Hay que tener en cuenta que lo habitual entonces era la propaganda, los letreros, las estadísticas de los socios, dar cuenta de los éxitos apostólicos, de los actos celebrados: lo que luego, como antes decía, hemos llamado “triunfalismo”. A Josemaría lo que le gustaba era la labor callada, humilde y eficaz en servicio del Señor y de las almas, huyendo de todo pago o brillo humano.
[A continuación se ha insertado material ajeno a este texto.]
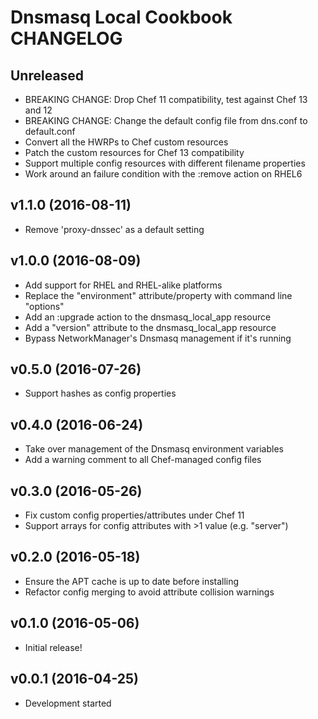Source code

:Dnsmasq Local Cookbook CHANGELOG
================================

Unreleased
----------
- BREAKING CHANGE: Drop Chef 11 compatibility, test against Chef 13 and 12
- BREAKING CHANGE: Change the default config file from dns.conf to default.conf
- Convert all the HWRPs to Chef custom resources
- Patch the custom resources for Chef 13 compatibility
- Support multiple config resources with different filename properties
- Work around an failure condition with the :remove action on RHEL6

v1.1.0 (2016-08-11)
-------------------
- Remove 'proxy-dnssec' as a default setting

v1.0.0 (2016-08-09)
-------------------
- Add support for RHEL and RHEL-alike platforms
- Replace the "environment" attribute/property with command line "options"
- Add an :upgrade action to the dnsmasq_local_app resource
- Add a "version" attribute to the dnsmasq_local_app resource
- Bypass NetworkManager's Dnsmasq management if it's running

v0.5.0 (2016-07-26)
-------------------
- Support hashes as config properties

v0.4.0 (2016-06-24)
-------------------
- Take over management of the Dnsmasq environment variables
- Add a warning comment to all Chef-managed config files

v0.3.0 (2016-05-26)
-------------------
- Fix custom config properties/attributes under Chef 11
- Support arrays for config attributes with >1 value (e.g. "server")

v0.2.0 (2016-05-18)
-------------------
- Ensure the APT cache is up to date before installing
- Refactor config merging to avoid attribute collision warnings

v0.1.0 (2016-05-06)
-------------------
- Initial release!

v0.0.1 (2016-04-25)
-------------------
- Development started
La estrecha amistad que se había ido fraguando con Josemaría dio lugar a que confiase en mí una delicada tarea de gran importancia para la Obra, que iba desarrollándose extraordinariamente en aquellos años. Presté así mi colaboración en la formación doctrinal-teológica de aquellos primeros socios. Debió ser durante el curso escolar 1940-41, o en el siguiente, cuando dirigí un curso de formación teológica básica a los alumnos universitarios de la residencia que se instaló en la tercera planta de Diego de León. Eran muchachos que hacía poco que habían pedido la admisión en el Opus Dei y estaban en un periodo de formación intensa. Pero, lo más importante es que me encargué entonces también -con un buen cuadro de profesores- de la formación teológica de los que serían, en 1944, los tres primeros socios del Opus Dei sacerdotes: D. Álvaro del Portillo, D. José María Hernández de Garnica y D. José Luis Múzquiz. Quería Josemaría que estos estudios los hicieran con el mismo rigor y altura que habían hecho sus estudios civiles -cada uno de ellos tenía dos doctorados-, y así fueron cursando una por una las disciplinas propias de los estudios seminarísticos.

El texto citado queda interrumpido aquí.